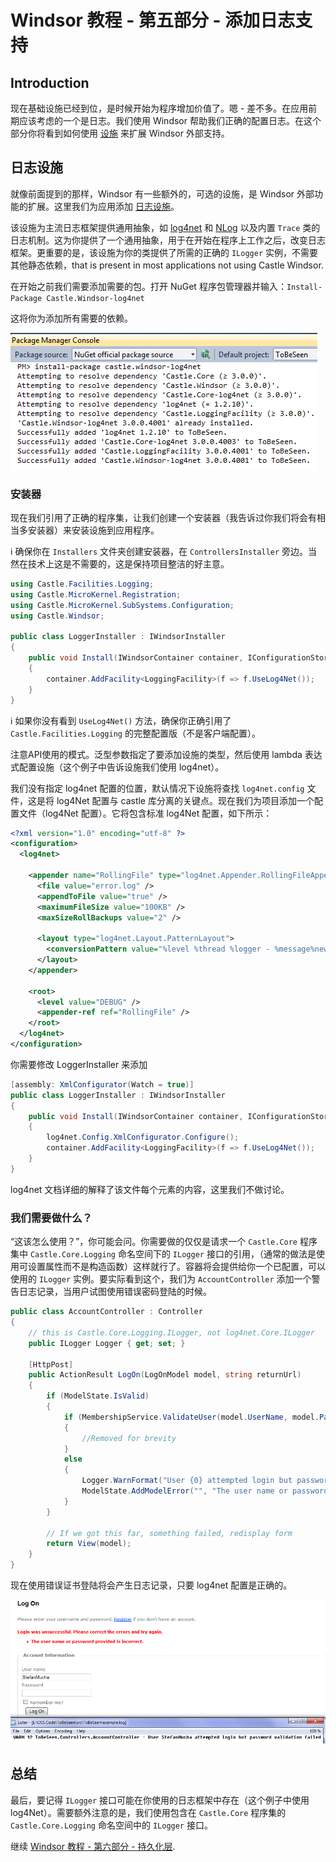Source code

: # Windsor 教程 - 第五部分 - 添加日志支持

## Introduction

现在基础设施已经到位，是时候开始为程序增加价值了。嗯 - 差不多。在应用前期应该考虑的一个是日志。我们使用 Windsor 帮助我们正确的配置日志。在这个部分你将看到如何使用 [设施](facilities.md) 来扩展 Windsor 外部支持。

## 日志设施

就像前面提到的那样，Windsor 有一些额外的，可选的设施，是 Windsor 外部功能的扩展。这里我们为应用添加 [日志设施](logging-facility.md)。

该设施为主流日志框架提供通用抽象，如 [log4net](http://logging.apache.org/log4net/index.html) 和 [NLog](http://nlog-project.org/) 以及内置 `Trace` 类的日志机制。这为你提供了一个通用抽象，用于在开始在程序上工作之后，改变日志框架。更重要的是，该设施为你的类提供了所需的正确的 `ILogger` 实例，不需要其他静态依赖，that is present in most applications not using Castle Windsor.

在开始之前我们需要添加需要的包。打开 NuGet 程序包管理器并输入：`Install-Package Castle.Windsor-log4net`

这将你为添加所有需要的依赖。

![](images/mvc-tutorial-vs-nuget-install-log4net.png)

### 安装器

现在我们引用了正确的程序集，让我们创建一个安装器（我告诉过你我们将会有相当多安装器）来安装设施到应用程序。

:information_source: 确保你在 `Installers` 文件夹创建安装器，在 `ControllersInstaller` 旁边。当然在技术上这是不需要的，这是保持项目整洁的好主意。

```csharp
using Castle.Facilities.Logging;
using Castle.MicroKernel.Registration;
using Castle.MicroKernel.SubSystems.Configuration;
using Castle.Windsor;

public class LoggerInstaller : IWindsorInstaller
{
    public void Install(IWindsorContainer container, IConfigurationStore store)
    {
        container.AddFacility<LoggingFacility>(f => f.UseLog4Net());
    }
}
```

:information_source: 如果你没有看到 `UseLog4Net()` 方法，确保你正确引用了 `Castle.Facilities.Logging` 的完整配置版（不是客户端配置）。

注意API使用的模式。泛型参数指定了要添加设施的类型，然后使用 lambda 表达式配置设施（这个例子中告诉设施我们使用 log4net）。

我们没有指定 log4net 配置的位置，默认情况下设施将查找 `log4net.config` 文件，这是将 log4Net 配置与 castle 库分离的关键点。现在我们为项目添加一个配置文件（log4Net 配置）。它将包含标准 log4Net 配置，如下所示：

```xml
<?xml version="1.0" encoding="utf-8" ?>
<configuration>
  <log4net>

    <appender name="RollingFile" type="log4net.Appender.RollingFileAppender">
      <file value="error.log" />
      <appendToFile value="true" />
      <maximumFileSize value="100KB" />
      <maxSizeRollBackups value="2" />

      <layout type="log4net.Layout.PatternLayout">
        <conversionPattern value="%level %thread %logger - %message%newline" />
      </layout>
    </appender>

    <root>
      <level value="DEBUG" />
      <appender-ref ref="RollingFile" />
    </root>
  </log4net>
</configuration>
```

你需要修改 LoggerInstaller 来添加

```csharp
[assembly: XmlConfigurator(Watch = true)]
public class LoggerInstaller : IWindsorInstaller
{
    public void Install(IWindsorContainer container, IConfigurationStore store)
    {
        log4net.Config.XmlConfigurator.Configure();
        container.AddFacility<LoggingFacility>(f => f.UseLog4Net());
    }
}
```

log4net 文档详细的解释了该文件每个元素的内容，这里我们不做讨论。

### 我们需要做什么？

“这该怎么使用？”，你可能会问。你需要做的仅仅是请求一个 `Castle.Core` 程序集中 `Castle.Core.Logging` 命名空间下的 `ILogger` 接口的引用，（通常的做法是使用可设置属性而不是构造函数）这样就行了。容器将会提供给你一个已配置，可以使用的 `ILogger` 实例。要实际看到这个，我们为 `AccountController` 添加一个警告日志记录，当用户试图使用错误密码登陆的时候。

```csharp
public class AccountController : Controller
{
	// this is Castle.Core.Logging.ILogger, not log4net.Core.ILogger
	public ILogger Logger { get; set; }

	[HttpPost]
	public ActionResult LogOn(LogOnModel model, string returnUrl)
	{
		if (ModelState.IsValid)
		{
			if (MembershipService.ValidateUser(model.UserName, model.Password))
			{
				//Removed for brevity
			}
			else
			{
				Logger.WarnFormat("User {0} attempted login but password validation failed", model.UserName);
				ModelState.AddModelError("", "The user name or password provided is incorrect.");
			}
		}

		// If we got this far, something failed, redisplay form
		return View(model);
	}
}
```

现在使用错误证书登陆将会产生日志记录，只要 log4net 配置是正确的。

![](images/mvc-tutorial-log-on-failure.png)

## 总结

最后，要记得 `ILogger` 接口可能在你使用的日志框架中存在（这个例子中使用 log4Net）。需要额外注意的是，我们使用包含在 `Castle.Core` 程序集的 `Castle.Core.Logging` 命名空间中的 `ILogger` 接口。

继续 [Windsor 教程 - 第六部分 - 持久化层](mvc-tutorial-part-6-persistence-layer.md).
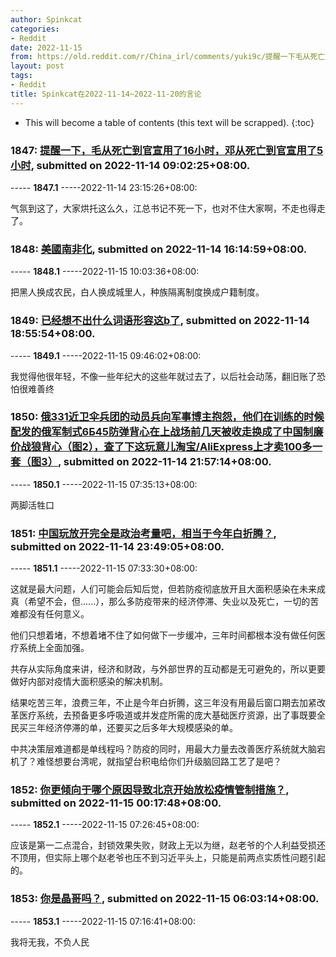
```yaml
---
author: Spinkcat
categories:
- Reddit
date: 2022-11-15
from: https://old.reddit.com/r/China_irl/comments/yuki9c/提醒一下毛从死亡到官宣用了16小时邓从死亡到官宣用了5小时/
layout: post
tags:
- Reddit
title: Spinkcat在2022-11-14~2022-11-20的言论
---
```


* This will become a table of contents (this text will be scrapped).
{:toc}

### 1847: [提醒一下，毛从死亡到官宣用了16小时，邓从死亡到官宣用了5小时](https://old.reddit.com/r/China_irl/comments/yuki9c/提醒一下毛从死亡到官宣用了16小时邓从死亡到官宣用了5小时/), submitted on 2022-11-14 09:02:25+08:00.

----- __1847.1__ -----2022-11-14 23:15:26+08:00:

气氛到这了，大家烘托这么久，江总书记不死一下，也对不住大家啊，不走也得走了。

### 1848: [美國南非化](https://old.reddit.com/r/real_China_irl/comments/yusp9y/美國南非化/), submitted on 2022-11-14 16:14:59+08:00.

----- __1848.1__ -----2022-11-15 10:03:36+08:00:

把黑人换成农民，白人换成城里人，种族隔离制度换成户籍制度。

### 1849: [已经想不出什么词语形容这b了](https://old.reddit.com/r/real_China_irl/comments/yuvs60/已经想不出什么词语形容这b了/), submitted on 2022-11-14 18:55:54+08:00.

----- __1849.1__ -----2022-11-15 09:46:02+08:00:

我觉得他很年轻，不像一些年纪大的这些年就过去了，以后社会动荡，翻旧账了恐怕很难善终

### 1850: [俄331近卫伞兵团的动员兵向军事博主抱怨，他们在训练的时候配发的俄军制式6Б45防弹背心在上战场前几天被收走换成了中国制廉价战狼背心（图2），查了下这玩意儿淘宝/AliExpress上才卖100多一套（图3）](https://old.reddit.com/r/China_irl/comments/yv0582/俄331近卫伞兵团的动员兵向军事博主抱怨他们在训练的时候配发的俄军制式6б45防弹背心在上战场前几天/), submitted on 2022-11-14 21:57:14+08:00.

----- __1850.1__ -----2022-11-15 07:35:13+08:00:

两脚活牲口

### 1851: [中国玩放开完全是政治考量吧，相当于今年白折腾？](https://old.reddit.com/r/China_irl/comments/yv3b7m/中国玩放开完全是政治考量吧相当于今年白折腾/), submitted on 2022-11-14 23:49:05+08:00.

----- __1851.1__ -----2022-11-15 07:33:30+08:00:

这就是最大问题，人们可能会后知后觉，但若防疫彻底放开且大面积感染在未来成真（希望不会，但......），那么多防疫带来的经济停滞、失业以及死亡，一切的苦难都没有任何意义。

他们只想着堵，不想着堵不住了如何做下一步缓冲，三年时间都根本没有做任何医疗系统上全面加强。

共存从实际角度来讲，经济和财政，与外部世界的互动都是无可避免的，所以更要做好内部对疫情大面积感染的解决机制。

结果吃苦三年，浪费三年，不止是今年白折腾，这三年没有用最后窗口期去加紧改革医疗系统，去预备更多呼吸道或并发症所需的庞大基础医疗资源，出了事既要全民买三年经济停滞的单，还要买之后多年大规模感染的单。

中共决策层难道都是单线程吗？防疫的同时，用最大力量去改善医疗系统就大脑宕机了？难怪想要台湾呢，就指望台积电给你们升级脑回路工艺了是吧？

### 1852: [你更倾向于哪个原因导致北京开始放松疫情管制措施？](https://old.reddit.com/r/China_irl/comments/yv45ss/你更倾向于哪个原因导致北京开始放松疫情管制措施/), submitted on 2022-11-15 00:17:48+08:00.

----- __1852.1__ -----2022-11-15 07:26:45+08:00:

应该是第一二点混合，封锁效果失败，财政上无以为继，赵老爷的个人利益受损还不顶用，但实际上哪个赵老爷也压不到习近平头上，只能是前两点实质性问题引起的。

### 1853: [你是晶哥吗？](https://old.reddit.com/r/China_irl/comments/yve3w2/你是晶哥吗/), submitted on 2022-11-15 06:03:14+08:00.

----- __1853.1__ -----2022-11-15 07:16:41+08:00:

我将无我，不负人民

________________

The lines from the one containing "中共决策层难道都是单线程吗？" to the final line of the listing above must be set down exactly, both included.

▶ _Solved problem_:
中共决策层难道都是单线程吗？防疫的同时，用最大力量去改善医疗系统就大脑宕机了？难怪想要台湾呢，就指望台积电给你们升级脑回路工艺了是吧？

### 1852: [你更倾向于哪个原因导致北京开始放松疫情管制措施？](https://old.reddit.com/r/China_irl/comments/yv45ss/你更倾向于哪个原因导致北京开始放松疫情管制措施/), submitted on 2022-11-15 00:17:48+08:00.

----- __1852.1__ -----2022-11-15 07:26:45+08:00:

应该是第一二点混合，封锁效果失败，财政上无以为继，赵老爷的个人利益受损还不顶用，但实际上哪个赵老爷也压不到习近平头上，只能是前两点实质性问题引起的。

### 1853: [你是晶哥吗？](https://old.reddit.com/r/China_irl/comments/yve3w2/你是晶哥吗/), submitted on 2022-11-15 06:03:14+08:00.

----- __1853.1__ -----2022-11-15 07:16:41+08:00:

我将无我，不负人民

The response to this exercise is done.